Sembra che la propensione al rischio stia risalendo, come dimostra il fatto che l’EUR/CHF sta testando quota 1,2000.
La domanda di valute dei mercati emergenti rimane però debole.
Sulla scia delle apprensioni per l’offerta, il calo delle scorte negli USA e l’annuncio dell’OPEC, secondo cui la sovrapproduzione è ormai acqua passata, il greggio Brent si sta avvicinando a $75 al barile.
La correlazione fra forex e spread sui tassi d’interesse si è indebolita, anche se i mercati iniziano a trovare interessanti i titoli di Stato decennali USA, vicini al 3%.
I tagli fiscali di Trump faranno aumentare i deficit negli USA.

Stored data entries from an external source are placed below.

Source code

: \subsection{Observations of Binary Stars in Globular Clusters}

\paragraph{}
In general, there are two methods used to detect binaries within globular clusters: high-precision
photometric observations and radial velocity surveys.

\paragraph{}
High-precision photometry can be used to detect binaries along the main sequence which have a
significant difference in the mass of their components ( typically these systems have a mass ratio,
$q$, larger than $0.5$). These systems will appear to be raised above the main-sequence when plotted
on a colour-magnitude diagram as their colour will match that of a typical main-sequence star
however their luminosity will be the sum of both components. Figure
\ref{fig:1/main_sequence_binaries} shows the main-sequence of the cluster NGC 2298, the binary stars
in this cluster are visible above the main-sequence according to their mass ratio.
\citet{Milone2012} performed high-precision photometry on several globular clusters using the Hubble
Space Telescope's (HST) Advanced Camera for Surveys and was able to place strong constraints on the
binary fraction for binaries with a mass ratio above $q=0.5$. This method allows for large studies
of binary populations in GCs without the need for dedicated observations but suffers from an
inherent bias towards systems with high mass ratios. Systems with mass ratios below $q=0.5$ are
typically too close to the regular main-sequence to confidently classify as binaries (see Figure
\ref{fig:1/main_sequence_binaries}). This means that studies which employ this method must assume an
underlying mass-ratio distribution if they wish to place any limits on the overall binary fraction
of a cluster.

Se tutto ciò sembra confuso, beh, lo è.
I mercati hanno creduto troppo rapidamente alla storia del momento.
Il modo di pensare attualmente in voga ci rende scettici.

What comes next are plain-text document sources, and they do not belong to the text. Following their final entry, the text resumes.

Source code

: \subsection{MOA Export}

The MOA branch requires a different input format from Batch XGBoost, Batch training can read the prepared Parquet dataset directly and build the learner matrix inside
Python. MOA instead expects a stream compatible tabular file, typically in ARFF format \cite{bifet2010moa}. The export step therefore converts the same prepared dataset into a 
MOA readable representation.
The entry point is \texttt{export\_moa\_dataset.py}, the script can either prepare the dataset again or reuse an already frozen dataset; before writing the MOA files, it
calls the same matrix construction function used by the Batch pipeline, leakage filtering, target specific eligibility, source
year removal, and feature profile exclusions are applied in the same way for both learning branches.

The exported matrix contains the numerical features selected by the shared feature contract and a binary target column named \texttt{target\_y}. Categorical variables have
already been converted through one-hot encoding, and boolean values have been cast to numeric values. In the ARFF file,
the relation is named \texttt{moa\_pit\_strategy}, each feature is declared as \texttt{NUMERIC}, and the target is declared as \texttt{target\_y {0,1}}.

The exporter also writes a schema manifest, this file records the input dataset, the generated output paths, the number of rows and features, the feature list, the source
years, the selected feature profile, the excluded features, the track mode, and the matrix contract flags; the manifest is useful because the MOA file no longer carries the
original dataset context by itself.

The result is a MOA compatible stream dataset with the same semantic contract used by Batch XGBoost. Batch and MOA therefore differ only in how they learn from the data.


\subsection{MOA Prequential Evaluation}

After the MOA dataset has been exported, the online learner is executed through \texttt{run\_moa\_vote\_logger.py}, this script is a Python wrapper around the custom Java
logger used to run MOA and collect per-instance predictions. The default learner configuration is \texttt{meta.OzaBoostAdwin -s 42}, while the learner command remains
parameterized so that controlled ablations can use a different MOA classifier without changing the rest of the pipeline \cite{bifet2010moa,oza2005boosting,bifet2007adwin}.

Prendiamo ad esempio l’India.
Nonostante i fondamentali solidi, il rialzo ciclico del prezzo del petrolio ha innescato timori di una fuga di capitali.
Il Dipartimento del Tesoro USA ha inserito la rupia nella sua “watch list”, facendo andare fuori dai gangheri i trader.

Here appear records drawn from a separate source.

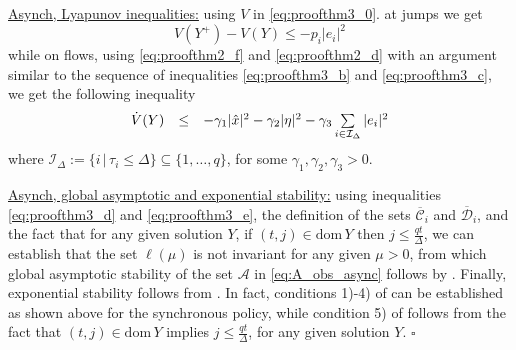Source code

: \documentclass[twocolumn]{autart}
\newenvironment{proofof}{\noindent {\em Proof of }}{\hfill \hspace*{1pt}
\hfill $\square$}
\newcommand{\dom}{\mathrm{dom}}
\begin{document}
\begin{proofof}{\emph{Theorem \ref{thm:GASoutput}}.}
{ \underline{Asynch, Lyapunov inequalities:}} 
using $V$ in \eqref{eq:proofthm3_0}. at jumps we get
\begin{equation}
\label{eq:proofthm3_d}
 V(Y^+) - V(Y)\leq -p_i |e_i|^2  
\end{equation}
while on flows, using \eqref{eq:proofthm2_f} and \eqref{eq:proofthm2_d}
with an argument similar to the sequence of inequalities 
\eqref{eq:proofthm3_b} and \eqref{eq:proofthm3_c},
we get the following inequality
\begin{equation}
\label{eq:proofthm3_e}
 \begin{array}{lll}
  \dot{V}(Y) 
&\leq&  -\gamma_1 |\hat{x}|^2 -\gamma_2 |\eta|^2  
        -\gamma_3 \sum\nolimits\limits_{i\in \mathcal{I}_\Delta} |e_i|^2
 \end{array}
\end{equation}
where $\mathcal{I}_{\Delta}:=\{i\,|\, \tau_i \leq \Delta\}\subseteq \{1,\dots,q\}$,
for some $\gamma_1,\gamma_2,\gamma_3 >0$.

{ \underline{Asynch, global asymptotic and exponential stability:}} 
using inequalities \eqref{eq:proofthm3_d} and \eqref{eq:proofthm3_e},
the definition of the sets $\overline{\mathcal{C}}_i$ and $\overline{\mathcal{D}}_i$,
and the fact that for any given solution $Y$, if $(t,j)\in\dom\,Y$ then 
$j\leq \frac{qt}{\Delta}$, we can establish that the set $\ell(\mu)$ is not invariant
for any given $\mu>0$, from which global asymptotic stability of the set $\mathcal{A}$
in \eqref{eq:A_obs_async} follows by \cite[Theorem 23]{GoebelCSM09}.
Finally, exponential stability follows from \cite[Theorem 2]{TeelTAC13}.
In fact, conditions 1)-4) of \cite[Assumption 1]{TeelTAC13} can be established 
as shown above for the synchronous policy, while condition 5) of \cite[Assumption 1]{TeelTAC13}
follows from the fact that $(t,j)\in\dom\,Y$ implies $j\leq \frac{qt}{\Delta}$, for any given solution $Y$. 
\end{proofof}
\end{document}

Ma l’India è tutt’altro che un manipolatore di valuta, visto il continuo deficit delle sue partite correnti. Rendimenti globali bassi, scarsa volatilità e crescita solida: questi sono i temi che guideranno il nostro trading.
Tuttavia, se dovete agire subito, l’aumento del petrolio dovrebbe sostenere NOK, CAD, ZAR, BRL e AUD.